Lauren B. Krupp, MD: The mechanism of action of fingolimod is interesting. It binds to a molecule, which is on the surface of lymphocytes: sphingosine-1-phosphate receptor. That molecule has an effect on the lymphocyte’s ability to get out of the lymph node. What normally happens is these immune cells, known as lymphocytes, are floating around your blood and lymphatic system. As they circulate, they stop off at weigh stations, which are the lymph nodes. They are in there for a little bit, and then they come back out. The fingolimod blocks this molecule on the surface or binds to it, so the lymphocyte can’t get out of the lymph node and back into the bloodstream.

The end result is that the number of circulating lymphocytes is lower in your bloodstream. However, it doesn’t affect those lymphocytes that are in your liver, kidneys, or other organs. They can be in those organs protecting you, which is what these immune cells do, but the ones that are able to cross through the blood-brain barrier into the central nervous system and cause damage—that subset of lymphocytes—are being reduced because they’re trapped in the lymph nodes. That’s more or less what we think is the general mechanism of action. There are potentially other effects as well. Some have thought that there are effects within the central nervous system that are neuroprotective. I think some of that is still being worked out. But the primary anti-inflammatory effect is on the lymphocytes.
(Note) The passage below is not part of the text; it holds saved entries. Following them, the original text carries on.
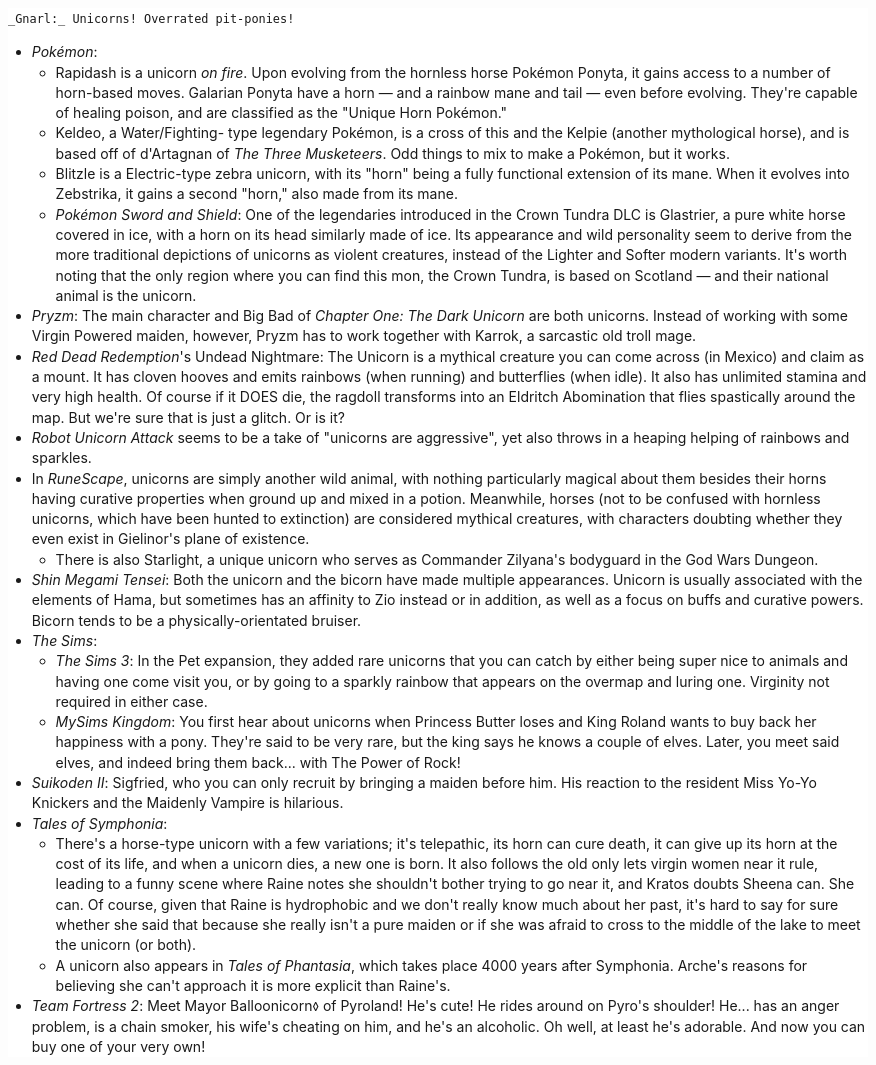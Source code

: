     _Gnarl:_ Unicorns! Overrated pit-ponies!
    
-   _Pokémon_:
    -   Rapidash is a unicorn _on fire_. Upon evolving from the hornless horse Pokémon Ponyta, it gains access to a number of horn-based moves. Galarian Ponyta have a horn — and a rainbow mane and tail — even before evolving. They're capable of healing poison, and are classified as the "Unique Horn Pokémon."
    -   Keldeo, a Water/Fighting- type legendary Pokémon, is a cross of this and the Kelpie (another mythological horse), and is based off of d'Artagnan of _The Three Musketeers_. Odd things to mix to make a Pokémon, but it works.
    -   Blitzle is a Electric-type zebra unicorn, with its "horn" being a fully functional extension of its mane. When it evolves into Zebstrika, it gains a second "horn," also made from its mane.
    -   _Pokémon Sword and Shield_: One of the legendaries introduced in the Crown Tundra DLC is Glastrier, a pure white horse covered in ice, with a horn on its head similarly made of ice. Its appearance and wild personality seem to derive from the more traditional depictions of unicorns as violent creatures, instead of the Lighter and Softer modern variants. It's worth noting that the only region where you can find this mon, the Crown Tundra, is based on Scotland — and their national animal is the unicorn.
-   _Pryzm_: The main character and Big Bad of _Chapter One: The Dark Unicorn_ are both unicorns. Instead of working with some Virgin Powered maiden, however, Pryzm has to work together with Karrok, a sarcastic old troll mage.
-   _Red Dead Redemption_'s Undead Nightmare: The Unicorn is a mythical creature you can come across (in Mexico) and claim as a mount. It has cloven hooves and emits rainbows (when running) and butterflies (when idle). It also has unlimited stamina and very high health. Of course if it DOES die, the ragdoll transforms into an Eldritch Abomination that flies spastically around the map. But we're sure that is just a glitch. Or is it?
-   _Robot Unicorn Attack_ seems to be a take of "unicorns are aggressive", yet also throws in a heaping helping of rainbows and sparkles.
-   In _RuneScape_, unicorns are simply another wild animal, with nothing particularly magical about them besides their horns having curative properties when ground up and mixed in a potion. Meanwhile, horses (not to be confused with hornless unicorns, which have been hunted to extinction) are considered mythical creatures, with characters doubting whether they even exist in Gielinor's plane of existence.
    -   There is also Starlight, a unique unicorn who serves as Commander Zilyana's bodyguard in the God Wars Dungeon.
-   _Shin Megami Tensei_: Both the unicorn and the bicorn have made multiple appearances. Unicorn is usually associated with the elements of Hama, but sometimes has an affinity to Zio instead or in addition, as well as a focus on buffs and curative powers. Bicorn tends to be a physically-orientated bruiser.
-   _The Sims_:
    -   _The Sims 3_: In the Pet expansion, they added rare unicorns that you can catch by either being super nice to animals and having one come visit you, or by going to a sparkly rainbow that appears on the overmap and luring one. Virginity not required in either case.
    -   _MySims Kingdom_: You first hear about unicorns when Princess Butter loses and King Roland wants to buy back her happiness with a pony. They're said to be very rare, but the king says he knows a couple of elves. Later, you meet said elves, and indeed bring them back... with The Power of Rock!
-   _Suikoden II_: Sigfried, who you can only recruit by bringing a maiden before him. His reaction to the resident Miss Yo-Yo Knickers and the Maidenly Vampire is hilarious.
-   _Tales of Symphonia_:
    -   There's a horse-type unicorn with a few variations; it's telepathic, its horn can cure death, it can give up its horn at the cost of its life, and when a unicorn dies, a new one is born. It also follows the old only lets virgin women near it rule, leading to a funny scene where Raine notes she shouldn't bother trying to go near it, and Kratos doubts Sheena can. She can. Of course, given that Raine is hydrophobic and we don't really know much about her past, it's hard to say for sure whether she said that because she really isn't a pure maiden or if she was afraid to cross to the middle of the lake to meet the unicorn (or both).
    -   A unicorn also appears in _Tales of Phantasia_, which takes place 4000 years after Symphonia. Arche's reasons for believing she can't approach it is more explicit than Raine's.
-   _Team Fortress 2_: Meet Mayor Balloonicorn<small>◊</small> of Pyroland! He's cute! He rides around on Pyro's shoulder! He... has an anger problem, is a chain smoker, his wife's cheating on him, and he's an alcoholic. Oh well, at least he's adorable. And now you can buy one of your very own!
Brenda L. Banwell, MD: Fingolimod now being approved for pediatrics will enhance our ability to prescribe it. That’s 1 important facet of having FDA approval. It is indicated for pediatric multiple sclerosis as a first-line therapy. What that means is that based on comparing fingolimod to a more traditional first-line therapy, as least in the adult MS world, interferon beta-1a, the study showed that fingolimod was superior. Therefore, the FDA took the stance that when comparing 2 treatments, the more effective treatment should be available at the beginning. You shouldn’t have to fail interferon in order to gain access to fingolimod.

That’s not how fingolimod has been registered across the world. In fact, interestingly, in most parts of the world, for adults, fingolimod is still second-line therapy. This means that in order to gain access to it, patients have to have failed first-line therapies such as interferon, for example, or glatiramer acetate. This reflects the landscape of approval processes that have been changing and evolving since these new MS therapies were initially proposed and designed in the late 1980s.

Of course, because there were no pediatric studies in the 1980s, 1990s, or early 2000s, we are at a different time point for the pediatric MS landscape, in terms of which treatments are going to be made first line, second line, or potentially even third line, by which I mean reserved for a small number of patients with, perhaps, particular forms of highly aggressive, relapsed characteristics.